Work order>
What you give back should be exactly the opening lines of the data, ending with the line that contains "<span class='anchor' id='about-me'></span>" and including it.

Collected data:
-------------------------

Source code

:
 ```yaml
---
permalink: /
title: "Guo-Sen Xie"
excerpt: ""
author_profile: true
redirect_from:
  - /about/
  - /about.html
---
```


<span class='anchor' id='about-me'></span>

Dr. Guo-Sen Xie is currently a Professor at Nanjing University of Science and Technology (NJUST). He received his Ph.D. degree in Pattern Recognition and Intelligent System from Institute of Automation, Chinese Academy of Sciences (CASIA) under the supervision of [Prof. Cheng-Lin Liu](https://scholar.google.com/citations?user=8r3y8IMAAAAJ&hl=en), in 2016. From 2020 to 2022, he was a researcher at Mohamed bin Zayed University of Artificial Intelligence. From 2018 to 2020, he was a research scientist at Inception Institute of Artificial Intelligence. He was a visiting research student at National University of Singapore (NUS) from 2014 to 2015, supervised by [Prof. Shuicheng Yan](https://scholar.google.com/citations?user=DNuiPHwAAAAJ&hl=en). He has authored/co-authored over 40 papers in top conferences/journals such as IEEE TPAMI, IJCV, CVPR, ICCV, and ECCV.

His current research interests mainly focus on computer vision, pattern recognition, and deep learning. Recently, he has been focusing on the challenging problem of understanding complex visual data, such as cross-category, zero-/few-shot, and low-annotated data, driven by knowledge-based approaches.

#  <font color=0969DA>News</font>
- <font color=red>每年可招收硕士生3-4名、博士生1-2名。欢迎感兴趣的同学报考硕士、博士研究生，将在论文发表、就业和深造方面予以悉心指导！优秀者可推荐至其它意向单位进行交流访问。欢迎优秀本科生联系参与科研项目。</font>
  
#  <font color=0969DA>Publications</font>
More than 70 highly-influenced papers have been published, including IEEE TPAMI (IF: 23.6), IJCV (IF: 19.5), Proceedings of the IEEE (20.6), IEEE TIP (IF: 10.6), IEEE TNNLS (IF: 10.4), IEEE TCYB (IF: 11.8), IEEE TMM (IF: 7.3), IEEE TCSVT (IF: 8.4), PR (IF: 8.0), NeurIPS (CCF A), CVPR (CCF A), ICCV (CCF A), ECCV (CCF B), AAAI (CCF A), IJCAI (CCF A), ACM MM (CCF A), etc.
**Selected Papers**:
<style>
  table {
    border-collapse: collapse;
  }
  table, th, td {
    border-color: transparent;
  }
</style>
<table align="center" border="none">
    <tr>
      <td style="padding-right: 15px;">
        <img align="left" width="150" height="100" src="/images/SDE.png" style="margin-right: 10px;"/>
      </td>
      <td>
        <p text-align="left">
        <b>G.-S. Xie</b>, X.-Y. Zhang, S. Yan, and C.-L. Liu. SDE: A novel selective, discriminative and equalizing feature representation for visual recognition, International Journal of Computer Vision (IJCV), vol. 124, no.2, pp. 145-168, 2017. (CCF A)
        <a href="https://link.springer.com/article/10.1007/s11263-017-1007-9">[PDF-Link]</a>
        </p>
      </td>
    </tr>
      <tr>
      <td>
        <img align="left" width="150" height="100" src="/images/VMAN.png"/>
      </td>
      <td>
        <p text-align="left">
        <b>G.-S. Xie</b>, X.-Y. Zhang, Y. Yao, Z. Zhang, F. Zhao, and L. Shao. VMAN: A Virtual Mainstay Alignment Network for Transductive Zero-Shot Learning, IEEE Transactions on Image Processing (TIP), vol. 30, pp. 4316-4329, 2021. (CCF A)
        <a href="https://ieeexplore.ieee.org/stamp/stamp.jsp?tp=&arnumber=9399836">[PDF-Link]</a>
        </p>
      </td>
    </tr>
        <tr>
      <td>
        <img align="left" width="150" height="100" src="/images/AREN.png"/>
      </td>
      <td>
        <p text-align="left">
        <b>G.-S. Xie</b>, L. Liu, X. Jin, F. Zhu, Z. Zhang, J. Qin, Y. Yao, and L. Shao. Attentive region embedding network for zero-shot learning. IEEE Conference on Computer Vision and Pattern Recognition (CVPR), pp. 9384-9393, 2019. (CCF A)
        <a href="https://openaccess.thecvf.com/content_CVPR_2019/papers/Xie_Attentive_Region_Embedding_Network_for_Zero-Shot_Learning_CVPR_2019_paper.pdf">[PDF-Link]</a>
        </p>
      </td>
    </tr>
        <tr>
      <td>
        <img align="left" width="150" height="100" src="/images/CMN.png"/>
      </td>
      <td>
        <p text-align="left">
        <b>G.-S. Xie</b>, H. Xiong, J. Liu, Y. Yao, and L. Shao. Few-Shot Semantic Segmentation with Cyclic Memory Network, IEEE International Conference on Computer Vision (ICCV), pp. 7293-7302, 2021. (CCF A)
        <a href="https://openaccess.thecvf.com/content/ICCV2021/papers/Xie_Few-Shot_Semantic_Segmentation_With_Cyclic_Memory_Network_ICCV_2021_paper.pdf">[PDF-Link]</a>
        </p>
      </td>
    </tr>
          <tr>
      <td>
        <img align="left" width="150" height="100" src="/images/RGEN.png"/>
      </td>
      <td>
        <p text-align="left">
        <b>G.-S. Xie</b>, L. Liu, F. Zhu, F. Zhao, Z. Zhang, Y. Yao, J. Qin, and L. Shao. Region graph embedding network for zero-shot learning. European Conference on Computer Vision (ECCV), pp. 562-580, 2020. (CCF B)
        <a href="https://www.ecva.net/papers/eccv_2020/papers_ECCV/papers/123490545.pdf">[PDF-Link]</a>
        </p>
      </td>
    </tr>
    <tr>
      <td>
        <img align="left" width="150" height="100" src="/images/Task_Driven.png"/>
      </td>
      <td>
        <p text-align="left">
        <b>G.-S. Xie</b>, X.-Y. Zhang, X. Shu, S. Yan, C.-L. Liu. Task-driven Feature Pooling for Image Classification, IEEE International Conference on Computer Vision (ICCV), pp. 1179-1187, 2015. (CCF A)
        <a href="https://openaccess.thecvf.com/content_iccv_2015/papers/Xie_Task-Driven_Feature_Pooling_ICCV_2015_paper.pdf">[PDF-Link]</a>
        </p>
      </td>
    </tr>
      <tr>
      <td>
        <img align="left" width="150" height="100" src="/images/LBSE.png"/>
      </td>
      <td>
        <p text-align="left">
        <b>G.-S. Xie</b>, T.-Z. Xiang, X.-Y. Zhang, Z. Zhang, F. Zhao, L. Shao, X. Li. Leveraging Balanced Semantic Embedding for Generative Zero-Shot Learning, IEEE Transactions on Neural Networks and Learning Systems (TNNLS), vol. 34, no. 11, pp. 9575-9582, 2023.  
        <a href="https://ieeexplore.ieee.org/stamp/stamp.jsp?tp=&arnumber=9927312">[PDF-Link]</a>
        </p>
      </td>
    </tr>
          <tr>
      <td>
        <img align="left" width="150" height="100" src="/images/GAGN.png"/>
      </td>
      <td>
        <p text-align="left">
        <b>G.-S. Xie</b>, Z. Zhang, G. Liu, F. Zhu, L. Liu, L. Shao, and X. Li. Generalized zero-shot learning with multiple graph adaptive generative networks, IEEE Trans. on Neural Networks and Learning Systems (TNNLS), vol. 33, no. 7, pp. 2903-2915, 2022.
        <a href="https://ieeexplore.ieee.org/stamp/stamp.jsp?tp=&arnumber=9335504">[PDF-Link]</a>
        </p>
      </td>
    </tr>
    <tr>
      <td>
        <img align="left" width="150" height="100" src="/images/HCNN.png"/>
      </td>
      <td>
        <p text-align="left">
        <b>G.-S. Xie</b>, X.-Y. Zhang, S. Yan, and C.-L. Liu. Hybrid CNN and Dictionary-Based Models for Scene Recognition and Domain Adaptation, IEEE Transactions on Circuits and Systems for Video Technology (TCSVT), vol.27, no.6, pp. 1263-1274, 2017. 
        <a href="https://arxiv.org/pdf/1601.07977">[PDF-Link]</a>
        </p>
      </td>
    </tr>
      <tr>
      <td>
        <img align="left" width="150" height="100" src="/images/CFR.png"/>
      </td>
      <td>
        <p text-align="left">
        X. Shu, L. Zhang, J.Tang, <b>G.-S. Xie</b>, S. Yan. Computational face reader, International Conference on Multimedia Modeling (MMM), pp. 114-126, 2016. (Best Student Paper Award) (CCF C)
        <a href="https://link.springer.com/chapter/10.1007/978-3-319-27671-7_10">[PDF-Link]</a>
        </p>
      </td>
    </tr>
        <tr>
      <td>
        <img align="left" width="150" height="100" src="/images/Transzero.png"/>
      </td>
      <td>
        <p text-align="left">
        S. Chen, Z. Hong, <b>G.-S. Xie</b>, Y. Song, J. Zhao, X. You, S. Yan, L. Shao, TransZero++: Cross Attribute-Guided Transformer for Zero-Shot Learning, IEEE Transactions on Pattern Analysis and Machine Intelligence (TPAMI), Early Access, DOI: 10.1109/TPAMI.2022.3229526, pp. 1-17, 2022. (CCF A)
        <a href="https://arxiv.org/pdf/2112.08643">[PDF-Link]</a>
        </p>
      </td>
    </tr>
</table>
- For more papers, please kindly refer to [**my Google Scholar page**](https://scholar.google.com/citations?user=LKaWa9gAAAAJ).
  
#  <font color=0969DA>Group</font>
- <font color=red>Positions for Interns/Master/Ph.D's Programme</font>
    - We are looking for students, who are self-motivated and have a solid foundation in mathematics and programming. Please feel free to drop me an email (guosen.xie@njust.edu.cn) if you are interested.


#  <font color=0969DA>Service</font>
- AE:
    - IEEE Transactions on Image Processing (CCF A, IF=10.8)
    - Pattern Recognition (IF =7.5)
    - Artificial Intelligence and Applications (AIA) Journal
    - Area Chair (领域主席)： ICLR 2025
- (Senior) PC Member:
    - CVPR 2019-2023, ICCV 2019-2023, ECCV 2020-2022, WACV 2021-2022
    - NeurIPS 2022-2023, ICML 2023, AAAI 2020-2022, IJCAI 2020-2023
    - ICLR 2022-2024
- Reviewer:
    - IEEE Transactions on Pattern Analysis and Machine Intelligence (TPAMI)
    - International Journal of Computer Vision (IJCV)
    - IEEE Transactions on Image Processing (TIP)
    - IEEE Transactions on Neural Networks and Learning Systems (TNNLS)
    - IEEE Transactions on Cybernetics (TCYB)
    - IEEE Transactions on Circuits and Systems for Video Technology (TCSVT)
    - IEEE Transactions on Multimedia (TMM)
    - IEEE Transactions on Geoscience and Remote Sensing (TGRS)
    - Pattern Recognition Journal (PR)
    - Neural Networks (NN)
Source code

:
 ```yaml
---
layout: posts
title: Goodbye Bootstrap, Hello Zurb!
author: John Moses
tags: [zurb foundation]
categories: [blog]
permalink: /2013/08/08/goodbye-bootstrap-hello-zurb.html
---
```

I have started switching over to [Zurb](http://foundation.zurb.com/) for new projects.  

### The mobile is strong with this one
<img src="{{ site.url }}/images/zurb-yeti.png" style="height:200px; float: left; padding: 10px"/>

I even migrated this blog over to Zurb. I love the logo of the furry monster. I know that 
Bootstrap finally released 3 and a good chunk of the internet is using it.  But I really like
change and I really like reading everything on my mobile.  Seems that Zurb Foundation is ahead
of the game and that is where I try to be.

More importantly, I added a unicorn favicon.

-------------------------

Solution for this exercise>
Source code

:
 ```yaml
---
permalink: /
title: "Guo-Sen Xie"
excerpt: ""
author_profile: true
redirect_from:
  - /about/
  - /about.html
---
```


<span class='anchor' id='about-me'></span>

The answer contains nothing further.